Christopher Lukezic

Personal information
- Nationality: American
- Born: April 24, 1984 (age 42) Auburn, Washington

Sport
- Sport: Track
- Event(s): 1500 meters, Mile
- College team: Georgetown

Achievements and titles
- Personal best(s): 800 meters: 1:47.75 1500 meters: 3:33.28 Mile: 3:54.46 3000 meters: 7:49.05

= Chris Lukezic =

American middle-distance runner

Christopher Lukezic (born April 24, 1984), known simply as Chris Lukezic, is an American retired middle distance runner. He represented the United States in the men's 1500-meter at the 2005 World Championships in Athletics and the men's 1500-meter at the 2006 IAAF World Indoor Championships.

==Running career==
===High school===
Lukezic attended Auburn High School in Auburn, Washington and competed in cross country and track & field. In track, Lukezic became known as one of the top distance runners in the nation. While in high school Lukezic won the prestigious Millrose Games High School Mile. Lukezic would also win the 1600 meters at the Washington state 4A Track & Field Championships, and the Golden West Invitational. At the Adidas Outdoor Championships, Lukezic and team mates Tyler Campbell, Mike Dixon, and Adam Vogt set the National Record for the high school 4 × 800 m relay with a time of 7:32.89, and then ran the second fastest high school Distance Medley Relay of all time, anchored by Lukezic's 4:03.6 1600m leg. Lukezic then won the USATF Junior National title in the 1500m with a time of 3:47.32. He finished 11th at the World Junior Championships with a time of 3:46.01. He was also selected as the Nike Athlete of the Year.

===Collegiate===
Lukezic attended Georgetown University for three years before turning pro and signing an endorsement contract with Reebok. In his time at Georgetown, he earned All-American honors five times. Once for cross country (2003) and four in track: Outdoor 1500m (2003, 2005); Indoor Distance Medley Relay (2004); and Indoor 3000m (2004). He also won a second Junior National title during his freshman year at Georgetown.

===Post-collegiate===
Since his time at Georgetown, Lukezic has a number of career highlights. In 2004, Lukezic finished 4th at the United States Olympic Trials in the 1500m. In 2005, he finished 2nd at the United States Track & Field Outdoor Championships in the 1500m. That summer he went on to compete at the World Championships in Helsinki, Finland where he missed the final by one spot. In 2006 he was the United States Indoor Track & Field Champion in the 1500m, and finished 4th at the U.S. Outdoor Championships, and was ranked #2 in the 1500m in the United States, by Track and Field News. 2006 also saw Lukezic a member of the United States Distance Medley Relay team that set a National Record, with a time of 9:15.63, a time that was also the second best in the world.

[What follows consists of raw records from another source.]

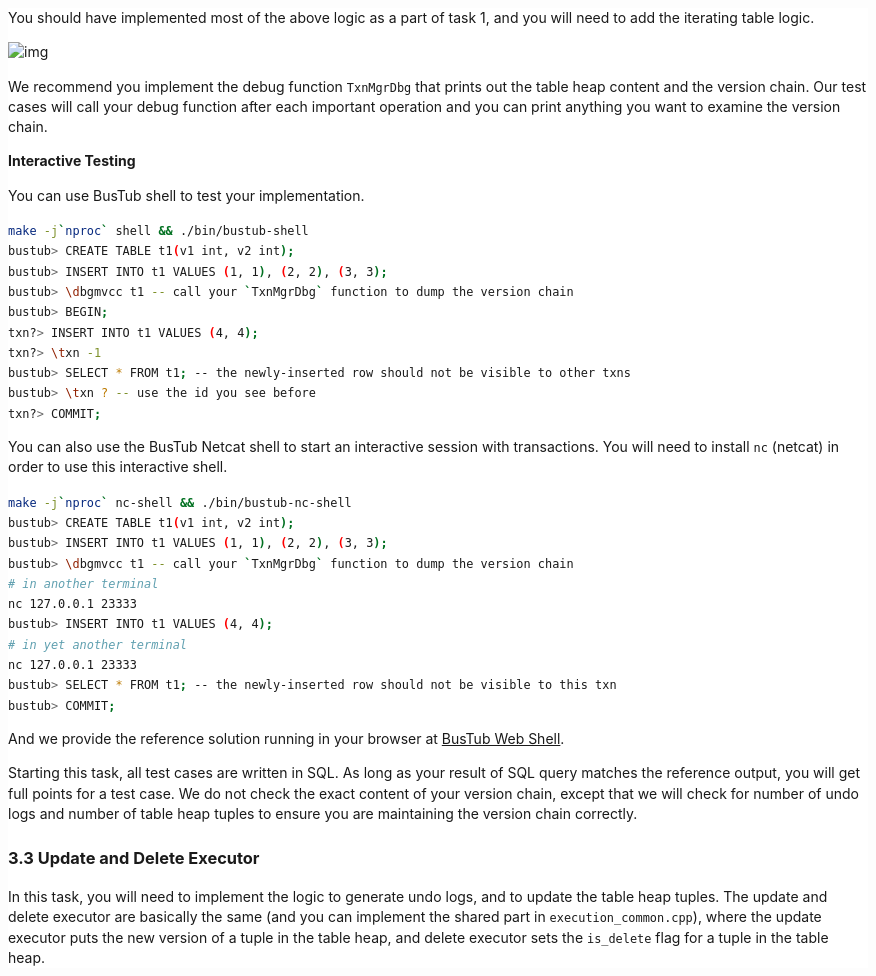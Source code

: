 You should have implemented most of the above logic as a part of task 1, and you will need to add the iterating table logic.

![img](https://github.com/hswsp/IMAGE_HOST/raw/main/assets/20240304210247.png)

We recommend you implement the debug function `TxnMgrDbg` that prints out the table heap content and the version chain. Our test cases will call your debug function after each important operation and you can print anything you want to examine the version chain.

**Interactive Testing**

You can use BusTub shell to test your implementation.

```bash
make -j`nproc` shell && ./bin/bustub-shell
bustub> CREATE TABLE t1(v1 int, v2 int);
bustub> INSERT INTO t1 VALUES (1, 1), (2, 2), (3, 3);
bustub> \dbgmvcc t1 -- call your `TxnMgrDbg` function to dump the version chain
bustub> BEGIN;
txn?> INSERT INTO t1 VALUES (4, 4);
txn?> \txn -1
bustub> SELECT * FROM t1; -- the newly-inserted row should not be visible to other txns
bustub> \txn ? -- use the id you see before
txn?> COMMIT;
```

You can also use the BusTub Netcat shell to start an interactive session with transactions. You will need to install `nc` (netcat) in order to use this interactive shell.

```bash
make -j`nproc` nc-shell && ./bin/bustub-nc-shell
bustub> CREATE TABLE t1(v1 int, v2 int);
bustub> INSERT INTO t1 VALUES (1, 1), (2, 2), (3, 3);
bustub> \dbgmvcc t1 -- call your `TxnMgrDbg` function to dump the version chain
# in another terminal
nc 127.0.0.1 23333
bustub> INSERT INTO t1 VALUES (4, 4);
# in yet another terminal
nc 127.0.0.1 23333
bustub> SELECT * FROM t1; -- the newly-inserted row should not be visible to this txn
bustub> COMMIT;
```

And we provide the reference solution running in your browser at [BusTub Web Shell](https://15445.courses.cs.cmu.edu/fall2023/bustub/).

Starting this task, all test cases are written in SQL. As long as your result of SQL query matches the reference output, you will get full points for a test case. We do not check the exact content of your version chain, except that we will check for number of undo logs and number of table heap tuples to ensure you are maintaining the version chain correctly.

### 3.3 Update and Delete Executor

In this task, you will need to implement the logic to generate undo logs, and to update the table heap tuples. The update and delete executor are basically the same (and you can implement the shared part in `execution_common.cpp`), where the update executor puts the new version of a tuple in the table heap, and delete executor sets the `is_delete` flag for a tuple in the table heap.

2006 was arguably Lukezic's most impressive year as he finished 7th at the World Indoor Championships in Moscow and later went on to run 3:33.28 for the 1500m, one of the top-10 fastest times ever posted by an American. During the fall/winter of 2006 Lukezic also appeared in an international advertising campaign for Reebok, supporting a new shoe release.

An inopportune injury in 2008 kept Lukezic off the Olympic team when he struggled to finish 10th at the Olympic Trials.

On November 11, 2009, Lukezic announced via Twitter and in Runners World Magazine that he had decided to retire from the sport.

On September 2, 2010, the US Anti-doping Agency suspended the retired Lukezic for two years for refusing to give a urine sample during an out-of-competition test on April 20, 2010, nearly 6 months after he had retired, and 1 year since his last competition.

==Outside track==
 In September 2009, Lukezic began working at San Francisco based start-up Airbnb.